▶ [DESCRIPTION OF THE TASK]
Repeat only the stretch of lines below that runs from the line with "e) For converting" through the line with "ncbi, wikidata ids**", unaltered.

▶ [Saved data entries]
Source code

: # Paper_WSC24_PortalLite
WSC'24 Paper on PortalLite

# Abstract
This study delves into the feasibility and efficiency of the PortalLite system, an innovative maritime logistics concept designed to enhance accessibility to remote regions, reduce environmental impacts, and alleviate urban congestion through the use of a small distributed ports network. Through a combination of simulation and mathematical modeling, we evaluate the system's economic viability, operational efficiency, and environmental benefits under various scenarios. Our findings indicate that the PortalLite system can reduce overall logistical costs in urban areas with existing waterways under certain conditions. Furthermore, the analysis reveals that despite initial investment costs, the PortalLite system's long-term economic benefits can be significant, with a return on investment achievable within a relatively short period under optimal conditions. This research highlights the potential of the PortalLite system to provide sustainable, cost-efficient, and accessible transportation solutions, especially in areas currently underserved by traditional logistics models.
==
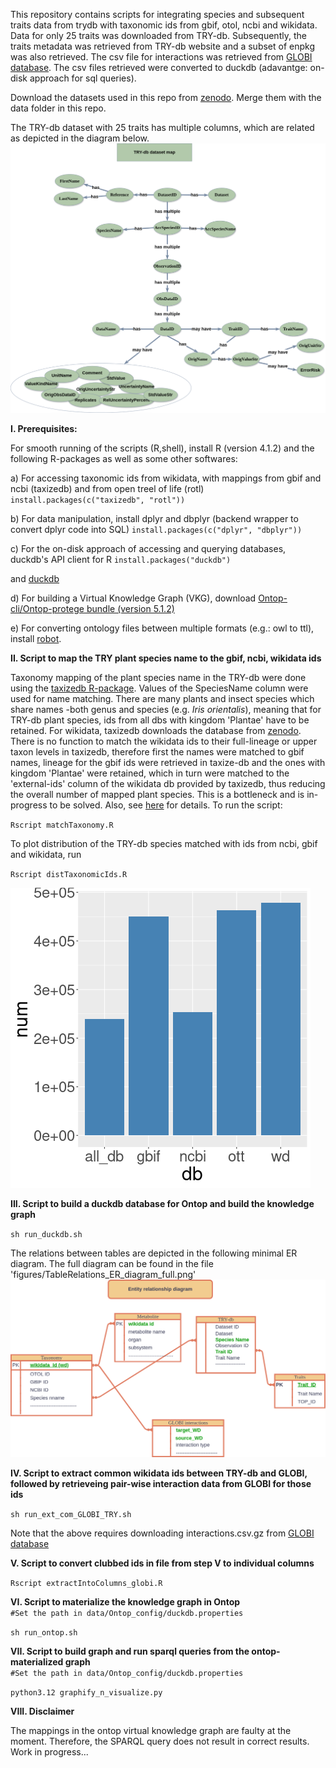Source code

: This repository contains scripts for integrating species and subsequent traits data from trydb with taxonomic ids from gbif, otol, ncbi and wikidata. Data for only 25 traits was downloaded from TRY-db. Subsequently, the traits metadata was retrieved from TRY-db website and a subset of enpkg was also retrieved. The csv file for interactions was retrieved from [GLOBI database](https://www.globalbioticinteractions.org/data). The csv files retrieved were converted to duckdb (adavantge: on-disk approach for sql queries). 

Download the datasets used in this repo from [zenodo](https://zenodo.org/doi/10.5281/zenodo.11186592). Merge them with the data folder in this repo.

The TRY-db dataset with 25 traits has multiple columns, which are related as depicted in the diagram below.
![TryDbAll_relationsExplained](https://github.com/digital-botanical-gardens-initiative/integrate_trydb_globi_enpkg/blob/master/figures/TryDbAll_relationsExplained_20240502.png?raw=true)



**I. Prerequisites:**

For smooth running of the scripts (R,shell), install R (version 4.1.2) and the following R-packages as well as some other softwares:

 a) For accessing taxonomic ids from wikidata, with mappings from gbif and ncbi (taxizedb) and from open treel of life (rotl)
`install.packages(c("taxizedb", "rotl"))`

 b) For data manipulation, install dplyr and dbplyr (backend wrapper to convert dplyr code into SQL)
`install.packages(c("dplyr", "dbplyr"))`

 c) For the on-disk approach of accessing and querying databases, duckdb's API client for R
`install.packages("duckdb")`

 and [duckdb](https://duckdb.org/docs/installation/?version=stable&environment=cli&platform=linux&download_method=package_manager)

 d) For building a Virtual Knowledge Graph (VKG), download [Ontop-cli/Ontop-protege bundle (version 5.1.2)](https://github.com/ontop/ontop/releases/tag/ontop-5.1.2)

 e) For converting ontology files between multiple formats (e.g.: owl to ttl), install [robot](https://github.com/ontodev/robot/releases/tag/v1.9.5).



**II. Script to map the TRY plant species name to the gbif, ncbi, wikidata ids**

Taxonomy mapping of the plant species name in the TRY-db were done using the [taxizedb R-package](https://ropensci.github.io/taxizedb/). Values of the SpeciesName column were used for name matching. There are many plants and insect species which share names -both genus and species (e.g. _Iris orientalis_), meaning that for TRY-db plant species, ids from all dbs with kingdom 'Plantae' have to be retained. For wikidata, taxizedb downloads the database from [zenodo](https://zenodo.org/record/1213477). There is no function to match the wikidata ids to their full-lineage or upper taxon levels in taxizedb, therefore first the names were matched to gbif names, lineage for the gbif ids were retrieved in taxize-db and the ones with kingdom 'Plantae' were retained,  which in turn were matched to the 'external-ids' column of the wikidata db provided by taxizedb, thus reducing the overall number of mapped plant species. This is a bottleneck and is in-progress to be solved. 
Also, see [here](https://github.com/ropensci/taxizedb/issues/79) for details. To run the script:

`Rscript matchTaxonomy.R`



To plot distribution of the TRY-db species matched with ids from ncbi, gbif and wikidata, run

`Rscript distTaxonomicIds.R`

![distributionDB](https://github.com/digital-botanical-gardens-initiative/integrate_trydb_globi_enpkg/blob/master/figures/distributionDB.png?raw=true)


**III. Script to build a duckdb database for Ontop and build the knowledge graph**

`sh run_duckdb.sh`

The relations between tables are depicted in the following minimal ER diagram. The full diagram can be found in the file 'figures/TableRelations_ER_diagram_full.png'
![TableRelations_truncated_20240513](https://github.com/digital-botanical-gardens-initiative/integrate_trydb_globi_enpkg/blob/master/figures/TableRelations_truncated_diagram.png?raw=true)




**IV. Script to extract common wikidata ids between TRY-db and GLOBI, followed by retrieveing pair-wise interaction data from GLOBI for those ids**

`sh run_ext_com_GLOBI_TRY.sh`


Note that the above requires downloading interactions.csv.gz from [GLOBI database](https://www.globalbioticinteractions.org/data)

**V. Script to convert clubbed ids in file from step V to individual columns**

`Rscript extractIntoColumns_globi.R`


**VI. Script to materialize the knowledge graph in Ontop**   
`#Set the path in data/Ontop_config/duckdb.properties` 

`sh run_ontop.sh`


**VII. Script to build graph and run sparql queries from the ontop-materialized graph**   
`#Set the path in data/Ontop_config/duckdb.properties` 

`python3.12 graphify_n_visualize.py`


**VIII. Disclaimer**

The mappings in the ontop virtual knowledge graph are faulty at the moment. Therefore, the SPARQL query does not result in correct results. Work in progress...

▶ [SOLUTION BELOW]
 e) For converting ontology files between multiple formats (e.g.: owl to ttl), install [robot](https://github.com/ontodev/robot/releases/tag/v1.9.5).



**II. Script to map the TRY plant species name to the gbif, ncbi, wikidata ids**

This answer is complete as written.